What is sentiment in the context of sentiment analysis?

Now, if we think about what we mean by sentiment itself, it can include things like:

  • positive sentiment,
  • negative sentiment

It could also include things “uncertainty”, “narcissism”, “anxiety”, or “panic”, to name a few.

Essentially, it includes all of the things that you might think about when you think of the word sentiment.

It’s just that, rather than thinking about it in terms of sentiment of humans, we’re thinking about it in terms of sentiment of firms.

For example, sentiment can include the level of positivity of firms, or the level of negative tone of firms.

It could also be about the amount of uncertainty that’s being portrayed by firms. Or whether a firm’s CEO is narcissistic or humble. Or whether a firm is anxious about its future prospects, or even more broadly, whether an economy is currently facing some sort of panic.

It’s very much about the sentiment or emotion that you know and are familiar with as a human.

It’s just that we’re applying it either to the firm level context, or to an aggregate macro level context.

And rather than “feeling” that emotion / sentiment, it’s a case of assigning a sentiment score to a firm and using that in the sentiment analysis.


Related Course

This Article features concepts that are covered extensively in our course on Investment Analysis with Natural Language Processing (NLP).
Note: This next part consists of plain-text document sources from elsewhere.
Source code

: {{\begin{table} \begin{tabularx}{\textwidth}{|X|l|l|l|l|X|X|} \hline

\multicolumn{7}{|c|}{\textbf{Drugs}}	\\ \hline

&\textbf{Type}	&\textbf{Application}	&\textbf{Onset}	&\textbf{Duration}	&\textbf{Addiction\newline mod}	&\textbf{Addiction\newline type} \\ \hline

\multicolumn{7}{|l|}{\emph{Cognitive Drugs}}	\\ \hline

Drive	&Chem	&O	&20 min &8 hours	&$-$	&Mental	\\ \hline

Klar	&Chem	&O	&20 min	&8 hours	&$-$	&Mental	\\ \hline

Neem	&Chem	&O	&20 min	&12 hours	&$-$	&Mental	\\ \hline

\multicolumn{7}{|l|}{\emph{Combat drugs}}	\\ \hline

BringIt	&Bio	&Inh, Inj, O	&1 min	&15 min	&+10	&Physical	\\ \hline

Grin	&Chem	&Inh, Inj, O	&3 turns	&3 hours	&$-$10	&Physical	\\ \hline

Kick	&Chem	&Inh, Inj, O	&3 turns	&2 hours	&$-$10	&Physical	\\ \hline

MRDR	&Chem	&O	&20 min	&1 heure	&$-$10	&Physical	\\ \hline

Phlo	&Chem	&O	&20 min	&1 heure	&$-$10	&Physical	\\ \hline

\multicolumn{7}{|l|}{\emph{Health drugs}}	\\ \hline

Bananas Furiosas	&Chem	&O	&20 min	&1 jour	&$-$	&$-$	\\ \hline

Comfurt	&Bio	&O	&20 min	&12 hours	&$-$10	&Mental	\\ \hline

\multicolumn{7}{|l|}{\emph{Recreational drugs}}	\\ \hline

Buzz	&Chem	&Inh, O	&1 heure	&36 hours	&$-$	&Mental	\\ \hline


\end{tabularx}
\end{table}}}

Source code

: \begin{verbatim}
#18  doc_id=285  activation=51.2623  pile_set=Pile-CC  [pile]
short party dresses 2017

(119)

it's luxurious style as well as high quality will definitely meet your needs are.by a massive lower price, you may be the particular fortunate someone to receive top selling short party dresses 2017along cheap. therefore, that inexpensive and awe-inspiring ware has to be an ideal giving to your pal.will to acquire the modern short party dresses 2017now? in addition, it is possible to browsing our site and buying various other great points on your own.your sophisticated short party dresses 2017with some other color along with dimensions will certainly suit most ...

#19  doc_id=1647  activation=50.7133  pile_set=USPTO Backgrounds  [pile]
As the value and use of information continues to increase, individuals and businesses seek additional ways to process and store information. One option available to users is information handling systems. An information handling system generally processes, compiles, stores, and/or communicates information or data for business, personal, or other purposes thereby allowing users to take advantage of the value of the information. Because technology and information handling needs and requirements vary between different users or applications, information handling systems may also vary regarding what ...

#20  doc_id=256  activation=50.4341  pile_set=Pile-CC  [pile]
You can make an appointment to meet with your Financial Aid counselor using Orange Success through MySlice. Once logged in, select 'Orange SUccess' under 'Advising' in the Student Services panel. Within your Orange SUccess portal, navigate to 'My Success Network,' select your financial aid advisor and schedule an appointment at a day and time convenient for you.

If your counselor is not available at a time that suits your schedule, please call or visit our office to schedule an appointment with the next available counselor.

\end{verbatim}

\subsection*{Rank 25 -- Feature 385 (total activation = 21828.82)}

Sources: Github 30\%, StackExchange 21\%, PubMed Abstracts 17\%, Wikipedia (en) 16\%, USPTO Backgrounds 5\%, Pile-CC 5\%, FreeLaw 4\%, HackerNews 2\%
If you’re interested in learning how to apply sentiment analysis for investment while working with real world data, you should definitely check out the course.


Applying Sentiment Analysis

In terms of how we actually go about using sentiment once we’ve estimated it, it’s a case of first identifying whether or not the overall sentiment matters.

If a specific type of sentiment does in fact matter, then we can use it to create some sort of trading strategy, for example.

But importantly, when we’re trying to identify whether sentiment matters, we’re not talking about whether we think sentiment matters or whether you think sentiment matters.

It’s not about personal opinions or subjective thought, or subjective debate.

It’s about gaining deeper insights by letting the data determine whether or not sentiment matters.

Data driven validation

In other words, it’s about using statistics to identify whether sentiment actually matters.

And then, if it does matter (statistically), we can then use that sentiment estimate to create a trading strategy.

For instance, if the returns of “more positive firms” are greater than those of “less positive firms”…

Then we can invest in more in firms with stronger positive sentiment firms and short, or sell, the shares of firms with weaker positive sentiment, for example.

Slide showcasing the fundamental idea of sentiment based analysis

Strictly, if the returns of more positive firms are statistically greater than the returns of less positive firms, then we could create a trading strategy that goes long in “more positive firms” and shorts “less positive firms”.

And again, the distinction between, or the classification of “more positive sentiment” and “less positive sentiment” is ultimately a function of the assigned sentiment score for each firm.

The same would naturally hold for something like “more negative sentiment” and “less negative sentiment” classification, for example.

Similarly, if you find for instance, that firms with narcissistic CEOs do better than firms with humble CEOs, then you can invest in firms that are led by narcissistic CEOs and short firms that are led by humble CEOs.

Or indeed, vice-versa, depending on what the data shows. So if, for instance, you find that humble CEOs on average tend to outperform narcissistic CEOs, then you could invest in firms that are led by humble CEOs and short firms that are led by narcissistic CEOs.

It’s not just about measuring sentiment

At this stage, don’t worry about how you actually go about measuring sentiment.

It’s just important that you understand that it’s not just about measuring sentiment.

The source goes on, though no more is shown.